:: DATA ::
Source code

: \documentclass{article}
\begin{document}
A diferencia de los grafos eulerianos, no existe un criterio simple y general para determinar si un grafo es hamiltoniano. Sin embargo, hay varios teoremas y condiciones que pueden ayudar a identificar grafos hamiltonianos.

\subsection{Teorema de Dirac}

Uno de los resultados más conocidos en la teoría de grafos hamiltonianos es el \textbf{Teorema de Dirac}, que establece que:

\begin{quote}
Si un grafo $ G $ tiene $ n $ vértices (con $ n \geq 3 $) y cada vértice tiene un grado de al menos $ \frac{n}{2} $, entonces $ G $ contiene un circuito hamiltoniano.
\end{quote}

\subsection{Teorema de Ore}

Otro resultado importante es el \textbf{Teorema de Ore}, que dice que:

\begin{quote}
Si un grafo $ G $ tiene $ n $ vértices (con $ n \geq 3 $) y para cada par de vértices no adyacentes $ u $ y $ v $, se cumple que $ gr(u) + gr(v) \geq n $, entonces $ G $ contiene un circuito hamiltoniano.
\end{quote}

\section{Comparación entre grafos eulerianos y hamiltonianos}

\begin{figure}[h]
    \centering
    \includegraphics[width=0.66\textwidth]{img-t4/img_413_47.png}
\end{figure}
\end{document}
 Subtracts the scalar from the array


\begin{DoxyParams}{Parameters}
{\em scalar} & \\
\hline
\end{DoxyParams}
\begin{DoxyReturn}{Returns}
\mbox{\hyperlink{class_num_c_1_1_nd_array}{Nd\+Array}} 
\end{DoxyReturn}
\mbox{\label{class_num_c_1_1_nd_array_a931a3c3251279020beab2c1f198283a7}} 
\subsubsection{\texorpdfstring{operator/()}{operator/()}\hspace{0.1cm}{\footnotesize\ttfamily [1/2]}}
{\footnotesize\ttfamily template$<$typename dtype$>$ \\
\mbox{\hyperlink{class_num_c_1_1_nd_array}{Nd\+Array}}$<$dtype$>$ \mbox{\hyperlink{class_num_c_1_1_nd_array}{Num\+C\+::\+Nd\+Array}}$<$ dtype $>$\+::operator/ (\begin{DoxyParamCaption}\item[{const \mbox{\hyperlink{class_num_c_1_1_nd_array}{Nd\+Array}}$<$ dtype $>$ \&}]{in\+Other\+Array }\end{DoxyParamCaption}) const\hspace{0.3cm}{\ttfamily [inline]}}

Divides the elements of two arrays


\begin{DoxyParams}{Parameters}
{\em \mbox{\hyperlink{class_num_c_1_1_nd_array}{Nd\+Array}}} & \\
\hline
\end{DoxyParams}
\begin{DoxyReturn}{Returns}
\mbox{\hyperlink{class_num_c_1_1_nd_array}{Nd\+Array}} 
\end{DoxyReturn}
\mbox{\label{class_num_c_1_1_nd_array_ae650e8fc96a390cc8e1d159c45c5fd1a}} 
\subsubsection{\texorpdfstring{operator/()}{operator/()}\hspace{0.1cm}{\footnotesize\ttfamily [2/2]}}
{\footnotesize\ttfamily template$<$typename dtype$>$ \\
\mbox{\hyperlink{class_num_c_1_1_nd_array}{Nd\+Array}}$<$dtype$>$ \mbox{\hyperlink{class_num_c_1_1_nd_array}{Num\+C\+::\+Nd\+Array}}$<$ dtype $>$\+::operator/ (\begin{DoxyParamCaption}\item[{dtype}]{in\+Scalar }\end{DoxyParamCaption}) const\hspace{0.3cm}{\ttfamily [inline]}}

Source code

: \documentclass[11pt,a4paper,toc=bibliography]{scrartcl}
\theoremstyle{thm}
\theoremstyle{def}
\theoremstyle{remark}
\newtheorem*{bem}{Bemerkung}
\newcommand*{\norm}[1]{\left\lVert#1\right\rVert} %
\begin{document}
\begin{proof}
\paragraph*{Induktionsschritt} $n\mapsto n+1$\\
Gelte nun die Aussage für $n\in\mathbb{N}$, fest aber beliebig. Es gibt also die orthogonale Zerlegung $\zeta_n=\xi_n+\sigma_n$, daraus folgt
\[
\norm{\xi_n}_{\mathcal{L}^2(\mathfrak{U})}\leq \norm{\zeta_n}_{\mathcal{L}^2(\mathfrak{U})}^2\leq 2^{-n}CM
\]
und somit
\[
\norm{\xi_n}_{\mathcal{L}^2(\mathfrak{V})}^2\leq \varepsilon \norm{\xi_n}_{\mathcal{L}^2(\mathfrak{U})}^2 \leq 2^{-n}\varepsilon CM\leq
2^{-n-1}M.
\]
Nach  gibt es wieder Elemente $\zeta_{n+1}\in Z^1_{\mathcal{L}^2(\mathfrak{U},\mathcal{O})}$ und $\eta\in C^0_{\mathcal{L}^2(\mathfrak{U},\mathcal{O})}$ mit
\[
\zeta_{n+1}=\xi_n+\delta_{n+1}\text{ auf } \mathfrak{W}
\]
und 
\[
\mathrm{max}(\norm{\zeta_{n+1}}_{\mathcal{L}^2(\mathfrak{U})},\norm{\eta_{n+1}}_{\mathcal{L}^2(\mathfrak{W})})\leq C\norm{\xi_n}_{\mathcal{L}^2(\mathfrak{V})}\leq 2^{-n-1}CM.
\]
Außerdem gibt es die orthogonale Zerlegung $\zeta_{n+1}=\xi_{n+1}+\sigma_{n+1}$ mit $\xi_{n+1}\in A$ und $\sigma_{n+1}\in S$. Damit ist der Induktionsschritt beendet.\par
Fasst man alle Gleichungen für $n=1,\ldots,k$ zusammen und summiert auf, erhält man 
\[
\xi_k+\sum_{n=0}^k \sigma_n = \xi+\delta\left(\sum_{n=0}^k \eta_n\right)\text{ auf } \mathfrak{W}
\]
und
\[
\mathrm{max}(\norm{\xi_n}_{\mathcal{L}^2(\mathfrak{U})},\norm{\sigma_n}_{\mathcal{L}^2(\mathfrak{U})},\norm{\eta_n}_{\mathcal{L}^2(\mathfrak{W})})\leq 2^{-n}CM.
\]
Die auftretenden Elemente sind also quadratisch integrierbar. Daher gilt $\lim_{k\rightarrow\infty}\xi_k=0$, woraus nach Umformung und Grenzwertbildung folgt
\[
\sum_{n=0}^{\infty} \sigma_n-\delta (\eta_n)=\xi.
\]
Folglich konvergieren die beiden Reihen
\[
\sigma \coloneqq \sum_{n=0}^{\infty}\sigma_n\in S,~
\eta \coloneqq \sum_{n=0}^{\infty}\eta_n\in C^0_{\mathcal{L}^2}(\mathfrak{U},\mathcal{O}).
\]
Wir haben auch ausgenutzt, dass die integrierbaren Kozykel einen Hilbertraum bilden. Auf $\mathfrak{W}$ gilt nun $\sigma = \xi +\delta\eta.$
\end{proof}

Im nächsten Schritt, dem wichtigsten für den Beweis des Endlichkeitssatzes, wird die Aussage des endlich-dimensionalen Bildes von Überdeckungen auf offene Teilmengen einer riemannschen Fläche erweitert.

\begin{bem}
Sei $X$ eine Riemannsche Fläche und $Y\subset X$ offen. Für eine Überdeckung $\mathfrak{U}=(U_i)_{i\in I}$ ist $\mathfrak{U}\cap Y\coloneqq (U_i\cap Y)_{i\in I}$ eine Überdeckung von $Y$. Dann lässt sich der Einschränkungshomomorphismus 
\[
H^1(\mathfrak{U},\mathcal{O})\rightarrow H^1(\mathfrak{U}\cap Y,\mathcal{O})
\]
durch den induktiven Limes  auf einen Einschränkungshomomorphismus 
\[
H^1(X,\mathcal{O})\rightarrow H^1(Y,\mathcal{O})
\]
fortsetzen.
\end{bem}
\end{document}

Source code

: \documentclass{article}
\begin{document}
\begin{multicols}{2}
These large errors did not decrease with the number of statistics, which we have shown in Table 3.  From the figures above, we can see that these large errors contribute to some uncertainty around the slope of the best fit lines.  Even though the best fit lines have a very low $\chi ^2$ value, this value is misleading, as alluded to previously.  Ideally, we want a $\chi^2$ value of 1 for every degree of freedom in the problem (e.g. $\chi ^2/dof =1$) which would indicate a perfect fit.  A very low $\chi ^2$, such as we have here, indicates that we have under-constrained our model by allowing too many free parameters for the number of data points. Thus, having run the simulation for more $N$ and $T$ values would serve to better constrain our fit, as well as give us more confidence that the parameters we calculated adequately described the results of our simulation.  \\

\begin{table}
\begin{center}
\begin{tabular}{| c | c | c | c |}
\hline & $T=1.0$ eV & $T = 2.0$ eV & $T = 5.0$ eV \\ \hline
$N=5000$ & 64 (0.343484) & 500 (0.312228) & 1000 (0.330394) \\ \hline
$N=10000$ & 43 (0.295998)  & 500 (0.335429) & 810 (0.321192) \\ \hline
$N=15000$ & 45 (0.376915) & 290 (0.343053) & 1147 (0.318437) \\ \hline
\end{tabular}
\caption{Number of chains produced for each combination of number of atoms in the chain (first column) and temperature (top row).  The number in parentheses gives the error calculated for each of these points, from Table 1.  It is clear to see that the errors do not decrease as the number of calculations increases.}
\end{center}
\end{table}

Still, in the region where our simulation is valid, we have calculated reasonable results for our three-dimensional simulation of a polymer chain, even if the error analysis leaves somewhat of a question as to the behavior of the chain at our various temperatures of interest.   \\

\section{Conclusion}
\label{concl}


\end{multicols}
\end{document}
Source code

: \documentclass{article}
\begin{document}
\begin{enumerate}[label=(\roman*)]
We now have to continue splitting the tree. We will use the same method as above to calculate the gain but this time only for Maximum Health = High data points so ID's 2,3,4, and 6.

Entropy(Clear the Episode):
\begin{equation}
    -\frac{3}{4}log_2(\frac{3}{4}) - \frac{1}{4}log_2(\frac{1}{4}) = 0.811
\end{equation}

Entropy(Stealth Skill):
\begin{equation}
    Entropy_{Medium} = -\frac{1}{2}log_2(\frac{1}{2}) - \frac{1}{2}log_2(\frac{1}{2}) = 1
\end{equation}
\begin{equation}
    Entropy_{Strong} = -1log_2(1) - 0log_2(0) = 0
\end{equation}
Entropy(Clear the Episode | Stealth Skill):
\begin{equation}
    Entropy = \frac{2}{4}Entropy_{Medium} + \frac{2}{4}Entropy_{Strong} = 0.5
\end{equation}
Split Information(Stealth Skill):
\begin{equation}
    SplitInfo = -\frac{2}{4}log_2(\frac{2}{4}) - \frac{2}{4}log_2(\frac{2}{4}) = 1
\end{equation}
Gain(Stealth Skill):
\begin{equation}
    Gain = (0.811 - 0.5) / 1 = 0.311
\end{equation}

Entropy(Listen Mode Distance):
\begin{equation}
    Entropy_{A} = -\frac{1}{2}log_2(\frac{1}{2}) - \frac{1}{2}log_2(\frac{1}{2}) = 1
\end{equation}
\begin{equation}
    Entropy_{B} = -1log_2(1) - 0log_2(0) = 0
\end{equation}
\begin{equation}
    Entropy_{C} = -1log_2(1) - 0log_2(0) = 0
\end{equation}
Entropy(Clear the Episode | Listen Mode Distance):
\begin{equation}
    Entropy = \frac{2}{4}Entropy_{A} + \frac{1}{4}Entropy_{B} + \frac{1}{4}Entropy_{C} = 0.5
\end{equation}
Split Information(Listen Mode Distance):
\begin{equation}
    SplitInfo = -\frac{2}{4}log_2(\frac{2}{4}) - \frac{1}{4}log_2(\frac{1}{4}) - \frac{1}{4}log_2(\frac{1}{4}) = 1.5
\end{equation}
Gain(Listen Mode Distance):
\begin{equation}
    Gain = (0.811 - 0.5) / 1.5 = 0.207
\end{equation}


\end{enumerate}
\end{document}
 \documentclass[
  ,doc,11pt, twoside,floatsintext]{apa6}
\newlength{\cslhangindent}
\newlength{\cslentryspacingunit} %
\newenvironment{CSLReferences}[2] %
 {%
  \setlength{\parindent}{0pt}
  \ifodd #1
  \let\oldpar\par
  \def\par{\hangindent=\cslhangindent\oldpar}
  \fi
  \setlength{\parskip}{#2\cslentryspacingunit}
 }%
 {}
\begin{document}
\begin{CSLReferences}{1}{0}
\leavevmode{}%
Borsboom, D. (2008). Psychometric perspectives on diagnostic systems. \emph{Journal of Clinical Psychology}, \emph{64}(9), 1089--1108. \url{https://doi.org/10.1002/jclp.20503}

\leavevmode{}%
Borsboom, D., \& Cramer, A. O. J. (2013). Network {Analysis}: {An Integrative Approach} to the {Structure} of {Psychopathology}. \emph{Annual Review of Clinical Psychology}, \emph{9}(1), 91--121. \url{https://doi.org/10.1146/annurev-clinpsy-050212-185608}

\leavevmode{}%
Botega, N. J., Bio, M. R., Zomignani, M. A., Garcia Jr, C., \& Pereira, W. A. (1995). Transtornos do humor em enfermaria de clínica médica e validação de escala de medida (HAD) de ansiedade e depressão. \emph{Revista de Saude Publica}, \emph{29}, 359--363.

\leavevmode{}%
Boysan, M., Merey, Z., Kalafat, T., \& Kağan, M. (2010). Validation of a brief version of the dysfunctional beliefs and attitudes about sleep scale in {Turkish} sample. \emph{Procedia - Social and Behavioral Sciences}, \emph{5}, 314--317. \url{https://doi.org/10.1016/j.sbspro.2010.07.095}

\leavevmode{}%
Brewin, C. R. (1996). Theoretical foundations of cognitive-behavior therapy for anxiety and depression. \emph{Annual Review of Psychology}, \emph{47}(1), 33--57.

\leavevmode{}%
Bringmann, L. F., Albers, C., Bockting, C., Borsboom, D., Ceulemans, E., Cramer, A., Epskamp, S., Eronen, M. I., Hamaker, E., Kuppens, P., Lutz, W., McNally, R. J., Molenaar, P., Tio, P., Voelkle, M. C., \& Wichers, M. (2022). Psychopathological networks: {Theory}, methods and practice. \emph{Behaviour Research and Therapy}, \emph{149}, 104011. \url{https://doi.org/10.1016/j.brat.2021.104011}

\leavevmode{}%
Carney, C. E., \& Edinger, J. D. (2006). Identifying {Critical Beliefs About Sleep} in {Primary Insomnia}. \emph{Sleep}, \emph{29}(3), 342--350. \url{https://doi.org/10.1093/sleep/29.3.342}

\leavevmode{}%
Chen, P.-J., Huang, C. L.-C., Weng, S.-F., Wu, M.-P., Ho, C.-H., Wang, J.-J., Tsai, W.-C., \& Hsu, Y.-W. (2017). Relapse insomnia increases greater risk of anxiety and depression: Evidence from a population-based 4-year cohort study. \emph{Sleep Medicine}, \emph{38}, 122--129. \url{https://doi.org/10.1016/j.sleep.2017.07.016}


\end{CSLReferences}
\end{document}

:: TASK GOAL ::
Report all lines of the data that include the word "Distance".

:: ANSWER TO THIS EXERCISE ::
Entropy(Listen Mode Distance):
Entropy(Clear the Episode | Listen Mode Distance):
Split Information(Listen Mode Distance):
Gain(Listen Mode Distance):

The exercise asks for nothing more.